Each record below is to be output unchanged, and any picture is to be dropped.

• Listed records
┌──
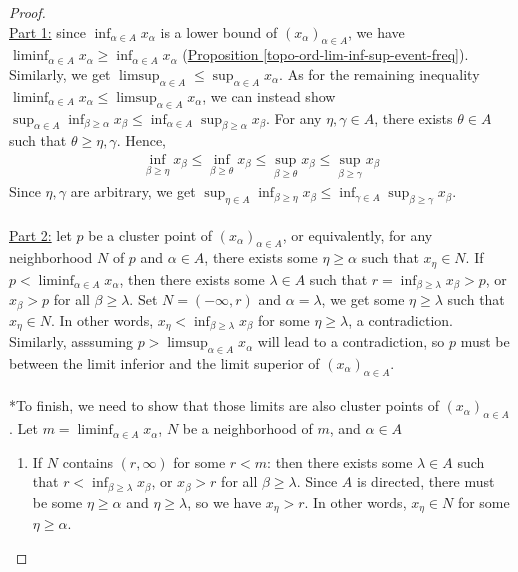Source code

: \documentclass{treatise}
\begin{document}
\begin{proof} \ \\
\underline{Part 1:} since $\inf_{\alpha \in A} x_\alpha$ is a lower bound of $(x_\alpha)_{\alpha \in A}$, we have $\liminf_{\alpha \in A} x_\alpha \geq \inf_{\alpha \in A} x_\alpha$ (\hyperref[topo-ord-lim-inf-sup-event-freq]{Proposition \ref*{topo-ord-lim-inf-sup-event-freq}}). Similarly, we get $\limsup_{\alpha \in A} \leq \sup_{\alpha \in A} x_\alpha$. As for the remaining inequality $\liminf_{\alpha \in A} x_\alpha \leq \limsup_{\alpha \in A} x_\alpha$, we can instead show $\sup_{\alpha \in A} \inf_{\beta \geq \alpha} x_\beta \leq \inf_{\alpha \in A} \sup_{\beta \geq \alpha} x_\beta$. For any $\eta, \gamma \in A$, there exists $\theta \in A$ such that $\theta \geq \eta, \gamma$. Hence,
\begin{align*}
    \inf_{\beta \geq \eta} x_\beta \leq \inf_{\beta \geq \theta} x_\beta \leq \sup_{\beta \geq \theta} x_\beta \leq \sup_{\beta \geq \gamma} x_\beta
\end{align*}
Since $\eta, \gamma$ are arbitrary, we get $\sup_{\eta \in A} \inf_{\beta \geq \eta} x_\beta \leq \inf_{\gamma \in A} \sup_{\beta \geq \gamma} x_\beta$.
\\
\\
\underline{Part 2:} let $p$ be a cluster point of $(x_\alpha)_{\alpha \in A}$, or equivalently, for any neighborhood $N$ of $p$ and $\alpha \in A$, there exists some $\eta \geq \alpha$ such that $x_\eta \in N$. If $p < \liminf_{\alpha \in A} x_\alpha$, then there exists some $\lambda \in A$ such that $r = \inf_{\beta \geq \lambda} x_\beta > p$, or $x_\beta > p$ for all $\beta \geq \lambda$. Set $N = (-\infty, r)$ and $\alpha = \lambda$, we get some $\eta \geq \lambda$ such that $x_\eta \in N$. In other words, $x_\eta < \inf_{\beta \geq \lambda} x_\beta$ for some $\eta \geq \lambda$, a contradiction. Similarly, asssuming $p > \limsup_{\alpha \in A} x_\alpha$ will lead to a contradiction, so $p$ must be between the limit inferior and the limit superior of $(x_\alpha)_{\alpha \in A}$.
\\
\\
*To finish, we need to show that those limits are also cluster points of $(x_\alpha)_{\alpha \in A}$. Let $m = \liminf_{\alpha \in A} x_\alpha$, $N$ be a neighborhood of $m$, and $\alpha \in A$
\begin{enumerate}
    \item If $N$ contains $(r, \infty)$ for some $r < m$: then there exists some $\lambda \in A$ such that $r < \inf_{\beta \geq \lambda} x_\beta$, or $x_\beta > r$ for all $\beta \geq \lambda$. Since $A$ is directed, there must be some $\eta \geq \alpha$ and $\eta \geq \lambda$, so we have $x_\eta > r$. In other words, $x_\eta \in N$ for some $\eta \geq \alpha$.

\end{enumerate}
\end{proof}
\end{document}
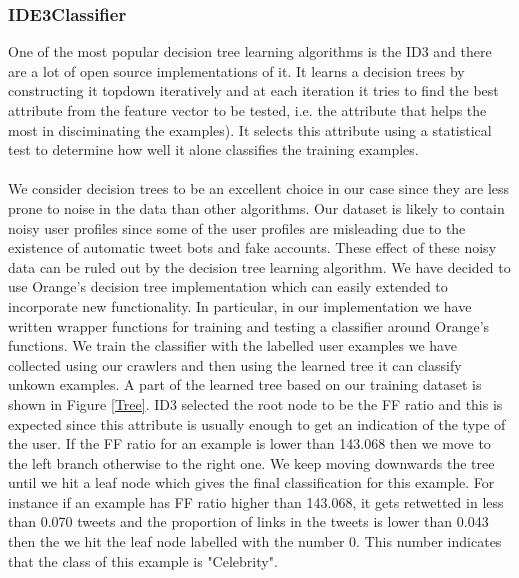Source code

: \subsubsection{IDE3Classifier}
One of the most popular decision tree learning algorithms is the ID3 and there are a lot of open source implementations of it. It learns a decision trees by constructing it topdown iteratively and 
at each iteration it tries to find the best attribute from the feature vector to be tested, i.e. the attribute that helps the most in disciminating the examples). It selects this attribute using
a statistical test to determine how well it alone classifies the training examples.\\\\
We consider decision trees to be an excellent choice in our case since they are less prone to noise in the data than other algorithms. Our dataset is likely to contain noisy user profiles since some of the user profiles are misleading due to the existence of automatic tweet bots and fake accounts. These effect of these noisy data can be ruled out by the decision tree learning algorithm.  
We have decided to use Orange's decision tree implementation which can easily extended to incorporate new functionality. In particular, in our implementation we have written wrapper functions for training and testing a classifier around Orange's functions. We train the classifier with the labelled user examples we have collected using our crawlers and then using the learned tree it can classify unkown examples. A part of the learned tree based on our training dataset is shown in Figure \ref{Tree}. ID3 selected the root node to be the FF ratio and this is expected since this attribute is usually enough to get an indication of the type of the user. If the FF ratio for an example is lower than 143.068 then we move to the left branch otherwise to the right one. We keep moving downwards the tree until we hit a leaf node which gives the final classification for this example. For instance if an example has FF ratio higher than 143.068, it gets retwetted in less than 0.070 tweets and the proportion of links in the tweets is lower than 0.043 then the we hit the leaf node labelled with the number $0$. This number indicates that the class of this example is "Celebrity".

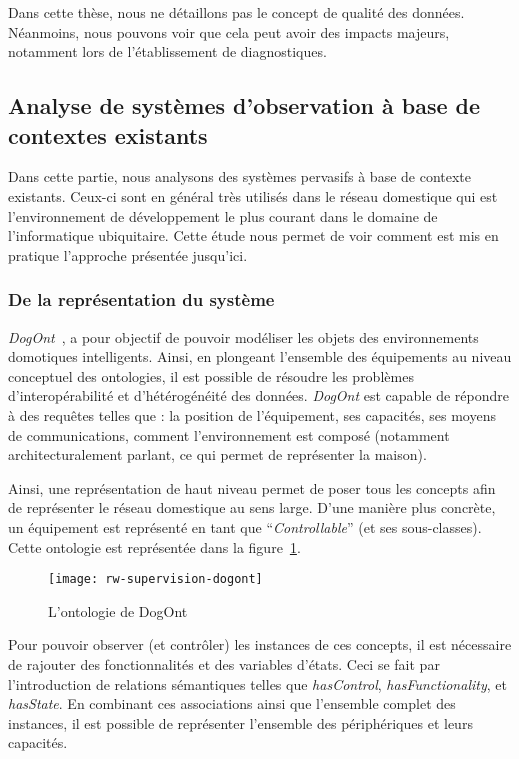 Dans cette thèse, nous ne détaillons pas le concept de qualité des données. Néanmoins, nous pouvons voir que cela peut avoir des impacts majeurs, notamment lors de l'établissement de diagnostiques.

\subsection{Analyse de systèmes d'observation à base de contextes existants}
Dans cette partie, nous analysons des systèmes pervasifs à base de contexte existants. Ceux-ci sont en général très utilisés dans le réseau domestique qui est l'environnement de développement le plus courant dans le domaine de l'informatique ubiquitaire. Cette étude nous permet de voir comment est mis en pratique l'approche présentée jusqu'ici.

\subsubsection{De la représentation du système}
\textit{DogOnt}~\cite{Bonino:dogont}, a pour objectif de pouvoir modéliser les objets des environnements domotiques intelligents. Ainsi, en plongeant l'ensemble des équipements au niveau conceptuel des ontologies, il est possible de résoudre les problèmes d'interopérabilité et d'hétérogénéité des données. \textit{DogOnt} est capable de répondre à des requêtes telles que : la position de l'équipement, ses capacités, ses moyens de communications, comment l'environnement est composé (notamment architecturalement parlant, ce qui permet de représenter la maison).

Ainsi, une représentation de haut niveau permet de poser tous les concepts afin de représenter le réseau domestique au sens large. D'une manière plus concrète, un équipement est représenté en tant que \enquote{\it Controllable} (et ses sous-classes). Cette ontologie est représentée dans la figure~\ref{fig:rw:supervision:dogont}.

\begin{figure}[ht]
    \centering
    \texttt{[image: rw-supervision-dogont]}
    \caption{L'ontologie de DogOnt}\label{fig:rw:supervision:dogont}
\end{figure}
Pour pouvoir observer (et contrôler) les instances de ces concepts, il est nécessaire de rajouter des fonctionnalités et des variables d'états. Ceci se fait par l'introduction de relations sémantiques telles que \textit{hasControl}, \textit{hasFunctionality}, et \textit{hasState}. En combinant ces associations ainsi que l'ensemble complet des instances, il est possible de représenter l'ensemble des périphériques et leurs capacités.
└──
• Written response
Source code

: \documentclass{treatise}
\begin{document}
\begin{proof} \ \\
\underline{Part 1:} since $\inf_{\alpha \in A} x_\alpha$ is a lower bound of $(x_\alpha)_{\alpha \in A}$, we have $\liminf_{\alpha \in A} x_\alpha \geq \inf_{\alpha \in A} x_\alpha$ (\hyperref[topo-ord-lim-inf-sup-event-freq]{Proposition \ref*{topo-ord-lim-inf-sup-event-freq}}). Similarly, we get $\limsup_{\alpha \in A} \leq \sup_{\alpha \in A} x_\alpha$. As for the remaining inequality $\liminf_{\alpha \in A} x_\alpha \leq \limsup_{\alpha \in A} x_\alpha$, we can instead show $\sup_{\alpha \in A} \inf_{\beta \geq \alpha} x_\beta \leq \inf_{\alpha \in A} \sup_{\beta \geq \alpha} x_\beta$. For any $\eta, \gamma \in A$, there exists $\theta \in A$ such that $\theta \geq \eta, \gamma$. Hence,
\begin{align*}
    \inf_{\beta \geq \eta} x_\beta \leq \inf_{\beta \geq \theta} x_\beta \leq \sup_{\beta \geq \theta} x_\beta \leq \sup_{\beta \geq \gamma} x_\beta
\end{align*}
Since $\eta, \gamma$ are arbitrary, we get $\sup_{\eta \in A} \inf_{\beta \geq \eta} x_\beta \leq \inf_{\gamma \in A} \sup_{\beta \geq \gamma} x_\beta$.
\\
\\
\underline{Part 2:} let $p$ be a cluster point of $(x_\alpha)_{\alpha \in A}$, or equivalently, for any neighborhood $N$ of $p$ and $\alpha \in A$, there exists some $\eta \geq \alpha$ such that $x_\eta \in N$. If $p < \liminf_{\alpha \in A} x_\alpha$, then there exists some $\lambda \in A$ such that $r = \inf_{\beta \geq \lambda} x_\beta > p$, or $x_\beta > p$ for all $\beta \geq \lambda$. Set $N = (-\infty, r)$ and $\alpha = \lambda$, we get some $\eta \geq \lambda$ such that $x_\eta \in N$. In other words, $x_\eta < \inf_{\beta \geq \lambda} x_\beta$ for some $\eta \geq \lambda$, a contradiction. Similarly, asssuming $p > \limsup_{\alpha \in A} x_\alpha$ will lead to a contradiction, so $p$ must be between the limit inferior and the limit superior of $(x_\alpha)_{\alpha \in A}$.
\\
\\
*To finish, we need to show that those limits are also cluster points of $(x_\alpha)_{\alpha \in A}$. Let $m = \liminf_{\alpha \in A} x_\alpha$, $N$ be a neighborhood of $m$, and $\alpha \in A$
\begin{enumerate}
    \item If $N$ contains $(r, \infty)$ for some $r < m$: then there exists some $\lambda \in A$ such that $r < \inf_{\beta \geq \lambda} x_\beta$, or $x_\beta > r$ for all $\beta \geq \lambda$. Since $A$ is directed, there must be some $\eta \geq \alpha$ and $\eta \geq \lambda$, so we have $x_\eta > r$. In other words, $x_\eta \in N$ for some $\eta \geq \alpha$.

\end{enumerate}
\end{proof}
\end{document}
Source code

: \subsubsection{IDE3Classifier}
One of the most popular decision tree learning algorithms is the ID3 and there are a lot of open source implementations of it. It learns a decision trees by constructing it topdown iteratively and 
at each iteration it tries to find the best attribute from the feature vector to be tested, i.e. the attribute that helps the most in disciminating the examples). It selects this attribute using
a statistical test to determine how well it alone classifies the training examples.\\\\
We consider decision trees to be an excellent choice in our case since they are less prone to noise in the data than other algorithms. Our dataset is likely to contain noisy user profiles since some of the user profiles are misleading due to the existence of automatic tweet bots and fake accounts. These effect of these noisy data can be ruled out by the decision tree learning algorithm.  
We have decided to use Orange's decision tree implementation which can easily extended to incorporate new functionality. In particular, in our implementation we have written wrapper functions for training and testing a classifier around Orange's functions. We train the classifier with the labelled user examples we have collected using our crawlers and then using the learned tree it can classify unkown examples. A part of the learned tree based on our training dataset is shown in Figure \ref{Tree}. ID3 selected the root node to be the FF ratio and this is expected since this attribute is usually enough to get an indication of the type of the user. If the FF ratio for an example is lower than 143.068 then we move to the left branch otherwise to the right one. We keep moving downwards the tree until we hit a leaf node which gives the final classification for this example. For instance if an example has FF ratio higher than 143.068, it gets retwetted in less than 0.070 tweets and the proportion of links in the tweets is lower than 0.043 then the we hit the leaf node labelled with the number $0$. This number indicates that the class of this example is "Celebrity".

 Dans cette thèse, nous ne détaillons pas le concept de qualité des données. Néanmoins, nous pouvons voir que cela peut avoir des impacts majeurs, notamment lors de l'établissement de diagnostiques.

\subsection{Analyse de systèmes d'observation à base de contextes existants}
Dans cette partie, nous analysons des systèmes pervasifs à base de contexte existants. Ceux-ci sont en général très utilisés dans le réseau domestique qui est l'environnement de développement le plus courant dans le domaine de l'informatique ubiquitaire. Cette étude nous permet de voir comment est mis en pratique l'approche présentée jusqu'ici.

\subsubsection{De la représentation du système}
\textit{DogOnt}~\cite{Bonino:dogont}, a pour objectif de pouvoir modéliser les objets des environnements domotiques intelligents. Ainsi, en plongeant l'ensemble des équipements au niveau conceptuel des ontologies, il est possible de résoudre les problèmes d'interopérabilité et d'hétérogénéité des données. \textit{DogOnt} est capable de répondre à des requêtes telles que : la position de l'équipement, ses capacités, ses moyens de communications, comment l'environnement est composé (notamment architecturalement parlant, ce qui permet de représenter la maison).

Ainsi, une représentation de haut niveau permet de poser tous les concepts afin de représenter le réseau domestique au sens large. D'une manière plus concrète, un équipement est représenté en tant que \enquote{\it Controllable} (et ses sous-classes). Cette ontologie est représentée dans la figure~\ref{fig:rw:supervision:dogont}.

\begin{figure}[ht]
    \centering
    \texttt{[image: rw-supervision-dogont]}
    \caption{L'ontologie de DogOnt}\label{fig:rw:supervision:dogont}
\end{figure}
Pour pouvoir observer (et contrôler) les instances de ces concepts, il est nécessaire de rajouter des fonctionnalités et des variables d'états. Ceci se fait par l'introduction de relations sémantiques telles que \textit{hasControl}, \textit{hasFunctionality}, et \textit{hasState}. En combinant ces associations ainsi que l'ensemble complet des instances, il est possible de représenter l'ensemble des périphériques et leurs capacités.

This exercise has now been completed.